Mr. Isaman is an at-will employee and does not have a written employment agreement with Stanadyne or Holdings. The arrangements under which Mr. Isaman is compensated include:
a base salary starting at $550,000 annually, reviewed each year by the Compensation Committees of Holdings and Stanadyne;
eligibility for annual cash bonuses under Stanadyne’s Employee Incentive Plan based on the achievement of financial performance measures established annually by the Compensation Committees; and
a broad-based benefits package offered to all employees, including participation in health and welfare programs for medical, dental, life insurance and accidental death and disability.

In connection with Mr. Isaman’s appointment as President and Chief Executive Officer of Stanadyne, the Compensation Committee of Holdings will grant Mr. Isaman stock options to purchase 500,000 shares of Holdings common stock with an exercise price per share equal to the fair market value of Holdings' common stock at the date of grant with vesting terms to be determined by the Compensation Committee of Holdings' board of directors under the terms of the Stanadyne Holdings, Inc. 2004 Equity Incentive Plan.




Mr. Isaman will not receive any additional compensation for serving as the President of Holdings.
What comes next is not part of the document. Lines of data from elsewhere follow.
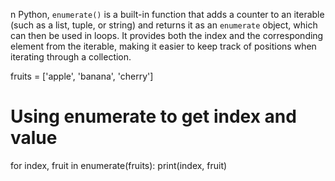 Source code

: n Python, `enumerate()` is a built-in function that adds a counter to an iterable (such as a list, tuple, or string) and returns it as an `enumerate` object, which can then be used in loops. It provides both the index and the corresponding element from the iterable, making it easier to keep track of positions when iterating through a collection.

fruits = ['apple', 'banana', 'cherry']

# Using enumerate to get index and value
for index, fruit in enumerate(fruits):
    print(index, fruit)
Mr. Isaman will also serve as a director on the board of directors of each of Holdings and Stanadyne. Holdings, Kohlberg and other stockholders of Holdings are parties to that certain Stockholders Agreement, dated August 6, 2004 (the “Stockholders Agreement”). Pursuant to the Stockholders Agreement, Kohlberg has the right to elect the directors of Holdings. All directors of Holdings also serve as directors of Stanadyne. All current directors, other than M. David Jones, are affiliated with Kohlberg and have been selected to be directors pursuant to the Stockholders Agreement based on their experience in serving as directors of other Kohlberg portfolio companies, many of which are manufacturing companies like Stanadyne, which the Company believes makes them well qualified to serve as directors. In addition, as a result of Mr. Isaman’s professional experiences, Mr. Isaman possesses particular knowledge and experience in various manufacturing industries, including heavy machinery, in developing globally specialty businesses, and technical knowledge that strengthen the Boards’ collective qualifications, skills and experience.
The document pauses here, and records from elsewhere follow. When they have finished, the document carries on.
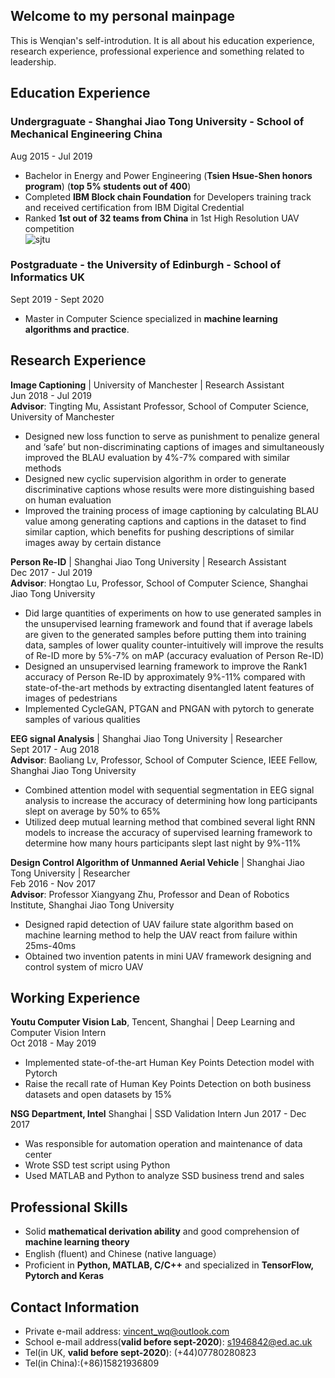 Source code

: ## Welcome to my personal mainpage 

This is Wenqian's self-introdution. It is all about his education experience, research experience, professional experience and something related to leadership. 

## Education Experience

### Undergraguate - Shanghai Jiao Tong University - School of Mechanical Engineering China   
Aug 2015 - Jul 2019
* Bachelor in Energy and Power Engineering (__Tsien Hsue-Shen honors program__) (__top 5% students out of 400__)
* Completed __IBM Block chain Foundation__ for Developers training track and received certification from IBM Digital Credential
* Ranked __1st out of 32 teams from China__ in 1st High Resolution UAV competition   
  ![sjtu](robinwenqian.github.io/images/sjtu.jpeg)

### Postgraduate - the University of Edinburgh - School of Informatics UK   
Sept 2019 - Sept 2020
* Master in Computer Science specialized in __machine learning algorithms and practice__.

## Research Experience
**Image Captioning** | University of Manchester | Research Assistant       
Jun 2018 - Jul 2019   
**Advisor**: Tingting Mu, Assistant Professor, School of Computer Science, University of Manchester
* Designed new loss function to serve as punishment to penalize general and ‘safe’ but non-discriminating captions of images and simultaneously improved the BLAU evaluation by 4%-7% compared with similar methods
* Designed new cyclic supervision algorithm in order to generate discriminative captions whose results were more distinguishing based on human evaluation
* Improved the training process of image captioning by calculating BLAU value among generating captions and captions in the dataset to find similar caption, which benefits for pushing descriptions of similar images away by certain distance


**Person Re-ID** | Shanghai Jiao Tong University | Research Assistant      
Dec 2017 - Jul 2019   
**Advisor**: Hongtao Lu, Professor, School of Computer Science, Shanghai Jiao Tong University
* Did large quantities of experiments on how to use generated samples in the unsupervised learning framework and found that if average labels are given to the generated samples before putting them into training data, samples of lower quality counter-intuitively will improve the results of Re-ID more by 5%-7% on mAP (accuracy evaluation of Person Re-ID)
* Designed an unsupervised learning framework to improve the Rank1 accuracy of Person Re-ID by approximately 9%-11% compared with state-of-the-art methods by extracting disentangled latent features of images of pedestrians
* Implemented CycleGAN, PTGAN and PNGAN with pytorch to generate samples of various qualities


**EEG signal Analysis** | Shanghai Jiao Tong University | Researcher   
Sept 2017 - Aug 2018  
**Advisor**: Baoliang Lv, Professor, School of Computer Science, IEEE Fellow, Shanghai Jiao Tong University
* Combined attention model with sequential segmentation in EEG signal analysis to increase the accuracy of determining how long participants slept on average by 50% to 65%
* Utilized deep mutual learning method that combined several light RNN models to increase the accuracy of supervised learning framework to determine how many hours participants slept last night by 9%-11%


**Design Control Algorithm of Unmanned Aerial Vehicle** | Shanghai Jiao Tong University | Researcher    
Feb 2016 - Nov 2017   
**Advisor**: Professor Xiangyang Zhu, Professor and Dean of Robotics Institute, Shanghai Jiao Tong University
* Designed rapid detection of UAV failure state algorithm based on machine learning method to help the UAV react from failure within 25ms-40ms
* Obtained two invention patents in mini UAV framework designing and control system of micro UAV

## Working Experience
**Youtu Computer Vision Lab**, Tencent, Shanghai | Deep Learning and Computer Vision Intern     
Oct 2018 - May 2019
* Implemented state-of-the-art Human Key Points Detection model with Pytorch
* Raise the recall rate of Human Key Points Detection on both business datasets and open datasets by 15%


**NSG Department, Intel** Shanghai | SSD Validation Intern
Jun 2017 - Dec 2017
* Was responsible for automation operation and maintenance of data center
* Wrote SSD test script using Python
* Used MATLAB and Python to analyze SSD business trend and sales

## Professional Skills
* Solid **mathematical derivation ability** and good comprehension of **machine learning theory**
* English (fluent) and Chinese (native language）
* Proficient in **Python, MATLAB, C/C++** and specialized in **TensorFlow, Pytorch and Keras**

## Contact Information
* Private e-mail address: vincent_wq@outlook.com
* School e-mail address(**valid before sept-2020**): s1946842@ed.ac.uk
* Tel(in UK, **valid before sept-2020**): (+44)07780280823
* Tel(in China):(+86)15821936809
Mr. Isaman does not have any family relationships requiring disclosure under Item 401(d) of Regulation S‑K nor does he have any interests requiring disclosure under Item 404(a) of Regulation S-K.
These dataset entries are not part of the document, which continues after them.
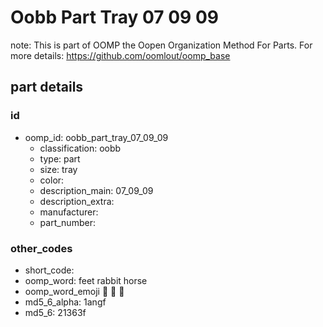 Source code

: # Oobb Part Tray 07 09 09  

note: This is part of OOMP the Oopen Organization Method For Parts. For more details: https://github.com/oomlout/oomp_base

##  part details





### id
* oomp_id: oobb_part_tray_07_09_09
  * classification: oobb
  * type: part
  * size: tray
  * color: 
  * description_main: 07_09_09
  * description_extra: 
  * manufacturer: 
  * part_number: 

### other_codes
* short_code: 
* oomp_word: feet rabbit horse
* oomp_word_emoji :feet: :rabbit: :horse:
* md5_6_alpha: 1angf
* md5_6: 21363f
SECTION 9 – FINANCIAL STATEMENTS AND EXHIBITS

Item 9.01 Financial Statements and Exhibits

(d)    Exhibits

99.1
Press Release issued by Stanadyne Corporation dated October 2, 2013.




Signature
Pursuant to the requirements of the Securities Exchange Act of 1934, the Registrant has duly caused this report to be signed on its behalf by the undersigned thereunto duly authorized.
 
 
 
 
 
Stanadyne Holdings, Inc.
 
 
 
 
(Registrant)
 
 
 
 
 
Date:
October 4, 2013
By:
 
/s/ Stephen S. Langin
 
 
 
 
Stephen S. Langin
 
 
 
 
Chief Financial Officer


Pursuant to the requirements of the Securities Exchange Act of 1934, the Registrant has duly caused this report to be signed on its behalf by the undersigned thereunto duly authorized.
 
 
 
 
 
Stanadyne Corporation
 
 
 
 
(Registrant)
 
 
 
 
 
Date:
October 4, 2013
By:
 
/s/ Stephen S. Langin
 
 
 
 
Stephen S. Langin
 
 
 
 
Vice President and Chief Financial Officer




EXHIBIT INDEX

Exhibit     Description

99.1
Press Release issued by Stanadyne Corporation dated October 2, 2013.